Trivia, Diana, dal triplice volto, chiama Dante la luna in un'immagine di paradisiaco splendore. Anche per gli antichi la luna era la dea dalle tre facce: Artemide, la vergine fanciulla, falce di luna crescente; Selene, la luna piena; Ecate, la dea degli inferi, la luna calante che scompare nell'Oceano.
Quando Galileo nel '600 scopre la superficie ineguale della luna, svelando ciò che la scienza classica aveva rimosso, segna una svolta epocale nell'immaginario del cielo. Ma la luna non perde, anzi aumenta la sua carica di seduzione e di mistero, non più una limpida sfera cristallina, ma realisticamente offuscata da macchie e imperfezioni. Da primo gradino dell'incorruttibile regno dei cieli, diventa un regno imperfetto, destinato a scatenare negli uomini fantasie di esplorazione e di conquista.
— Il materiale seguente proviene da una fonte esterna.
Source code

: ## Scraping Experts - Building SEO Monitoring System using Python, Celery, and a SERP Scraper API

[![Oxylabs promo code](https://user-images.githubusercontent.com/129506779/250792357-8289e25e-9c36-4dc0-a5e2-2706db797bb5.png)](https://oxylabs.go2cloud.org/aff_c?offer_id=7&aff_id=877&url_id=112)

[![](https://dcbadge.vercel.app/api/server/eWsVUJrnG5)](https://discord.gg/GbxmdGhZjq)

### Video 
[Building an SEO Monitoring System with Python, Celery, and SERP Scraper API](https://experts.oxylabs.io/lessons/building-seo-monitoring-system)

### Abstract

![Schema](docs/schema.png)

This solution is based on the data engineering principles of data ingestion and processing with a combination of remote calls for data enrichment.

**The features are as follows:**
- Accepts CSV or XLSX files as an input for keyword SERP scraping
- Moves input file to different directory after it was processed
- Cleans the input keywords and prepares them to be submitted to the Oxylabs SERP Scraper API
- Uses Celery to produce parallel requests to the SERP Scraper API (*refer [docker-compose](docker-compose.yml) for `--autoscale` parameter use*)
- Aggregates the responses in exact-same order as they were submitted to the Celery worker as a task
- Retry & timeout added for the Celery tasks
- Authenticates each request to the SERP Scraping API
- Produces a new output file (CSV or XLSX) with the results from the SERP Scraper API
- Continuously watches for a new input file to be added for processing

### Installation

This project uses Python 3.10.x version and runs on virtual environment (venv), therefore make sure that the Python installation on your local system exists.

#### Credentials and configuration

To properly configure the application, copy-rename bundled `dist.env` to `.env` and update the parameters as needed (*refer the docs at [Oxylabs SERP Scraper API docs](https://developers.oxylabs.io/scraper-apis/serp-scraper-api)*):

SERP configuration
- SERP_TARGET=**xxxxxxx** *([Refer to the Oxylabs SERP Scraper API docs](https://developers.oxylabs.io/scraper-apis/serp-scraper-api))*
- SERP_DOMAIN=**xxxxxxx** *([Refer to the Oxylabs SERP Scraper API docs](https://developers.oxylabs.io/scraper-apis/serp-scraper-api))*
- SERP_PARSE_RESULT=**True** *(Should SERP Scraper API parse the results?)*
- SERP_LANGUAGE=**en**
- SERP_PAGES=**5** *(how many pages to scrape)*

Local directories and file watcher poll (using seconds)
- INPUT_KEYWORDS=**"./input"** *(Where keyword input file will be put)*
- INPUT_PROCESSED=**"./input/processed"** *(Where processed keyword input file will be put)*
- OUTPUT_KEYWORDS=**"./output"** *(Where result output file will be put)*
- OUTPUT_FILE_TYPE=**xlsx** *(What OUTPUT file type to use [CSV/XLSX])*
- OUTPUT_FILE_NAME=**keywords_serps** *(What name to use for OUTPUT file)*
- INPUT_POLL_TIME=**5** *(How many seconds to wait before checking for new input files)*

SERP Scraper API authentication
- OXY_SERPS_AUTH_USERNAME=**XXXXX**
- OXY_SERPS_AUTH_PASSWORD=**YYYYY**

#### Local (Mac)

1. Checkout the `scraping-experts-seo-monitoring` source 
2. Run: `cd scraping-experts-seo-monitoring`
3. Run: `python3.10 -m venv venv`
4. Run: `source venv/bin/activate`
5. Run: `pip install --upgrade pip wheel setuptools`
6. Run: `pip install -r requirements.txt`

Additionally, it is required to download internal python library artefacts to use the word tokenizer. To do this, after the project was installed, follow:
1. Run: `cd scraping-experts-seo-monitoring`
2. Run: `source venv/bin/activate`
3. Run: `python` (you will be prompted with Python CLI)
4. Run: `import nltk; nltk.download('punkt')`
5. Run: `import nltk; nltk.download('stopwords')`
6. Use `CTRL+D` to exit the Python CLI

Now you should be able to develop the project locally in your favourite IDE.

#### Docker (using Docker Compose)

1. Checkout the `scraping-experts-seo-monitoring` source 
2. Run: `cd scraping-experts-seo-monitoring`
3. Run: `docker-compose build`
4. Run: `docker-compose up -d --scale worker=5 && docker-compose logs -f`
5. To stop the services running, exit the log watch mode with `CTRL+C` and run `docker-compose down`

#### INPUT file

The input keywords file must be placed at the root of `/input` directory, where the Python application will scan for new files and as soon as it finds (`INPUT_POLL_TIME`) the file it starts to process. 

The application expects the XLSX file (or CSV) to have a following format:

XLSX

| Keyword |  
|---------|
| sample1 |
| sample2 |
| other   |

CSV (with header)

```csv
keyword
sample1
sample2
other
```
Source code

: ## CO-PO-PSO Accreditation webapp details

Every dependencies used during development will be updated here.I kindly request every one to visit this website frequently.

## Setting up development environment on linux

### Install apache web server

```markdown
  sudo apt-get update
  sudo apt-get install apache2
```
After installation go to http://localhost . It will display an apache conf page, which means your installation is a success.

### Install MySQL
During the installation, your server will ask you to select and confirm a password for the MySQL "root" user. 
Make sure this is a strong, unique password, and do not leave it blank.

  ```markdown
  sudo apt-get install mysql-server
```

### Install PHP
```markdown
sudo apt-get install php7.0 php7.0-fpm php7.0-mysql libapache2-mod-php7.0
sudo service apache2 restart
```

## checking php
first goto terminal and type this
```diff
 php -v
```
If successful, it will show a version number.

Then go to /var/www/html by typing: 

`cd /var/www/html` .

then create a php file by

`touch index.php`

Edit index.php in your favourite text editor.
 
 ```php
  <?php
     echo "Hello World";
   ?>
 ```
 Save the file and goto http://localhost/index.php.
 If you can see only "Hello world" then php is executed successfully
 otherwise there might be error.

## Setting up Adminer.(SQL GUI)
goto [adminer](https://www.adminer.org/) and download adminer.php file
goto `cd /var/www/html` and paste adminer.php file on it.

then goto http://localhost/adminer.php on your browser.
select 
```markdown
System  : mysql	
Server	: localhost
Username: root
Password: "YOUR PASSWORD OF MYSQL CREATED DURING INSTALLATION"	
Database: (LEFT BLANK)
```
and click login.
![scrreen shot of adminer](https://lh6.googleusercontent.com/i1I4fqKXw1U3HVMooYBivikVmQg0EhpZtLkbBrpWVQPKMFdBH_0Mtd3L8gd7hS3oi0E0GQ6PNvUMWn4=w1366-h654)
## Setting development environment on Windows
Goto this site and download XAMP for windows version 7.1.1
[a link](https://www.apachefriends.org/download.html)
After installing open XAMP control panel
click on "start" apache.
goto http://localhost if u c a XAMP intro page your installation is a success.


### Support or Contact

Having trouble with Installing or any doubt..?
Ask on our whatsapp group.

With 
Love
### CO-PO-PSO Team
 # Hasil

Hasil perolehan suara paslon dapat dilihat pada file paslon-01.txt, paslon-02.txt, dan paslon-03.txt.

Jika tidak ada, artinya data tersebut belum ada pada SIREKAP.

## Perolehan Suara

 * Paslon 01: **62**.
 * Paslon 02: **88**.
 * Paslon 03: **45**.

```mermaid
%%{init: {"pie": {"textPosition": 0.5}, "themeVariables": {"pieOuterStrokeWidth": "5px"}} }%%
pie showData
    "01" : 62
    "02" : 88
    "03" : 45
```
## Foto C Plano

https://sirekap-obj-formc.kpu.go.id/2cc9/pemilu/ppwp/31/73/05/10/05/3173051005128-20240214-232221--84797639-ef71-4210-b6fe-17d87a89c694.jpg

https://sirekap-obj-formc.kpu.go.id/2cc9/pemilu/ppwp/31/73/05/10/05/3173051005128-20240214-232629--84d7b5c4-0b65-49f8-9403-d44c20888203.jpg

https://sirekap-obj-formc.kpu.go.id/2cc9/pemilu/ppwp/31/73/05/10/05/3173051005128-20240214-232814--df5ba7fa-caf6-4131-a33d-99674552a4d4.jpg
La dialettica vicinanza-lontananza, che caratterizza da sempre la partecipazione dell'uomo alla vicenda lunare, come mostra Calvino nelle Cosmicomiche, si presenta anche sul piano delle teorie astronomiche.
Ma in nessun secolo come nell' 800 i poeti hanno amato tanto i paesaggi notturni e, con essi, la luna.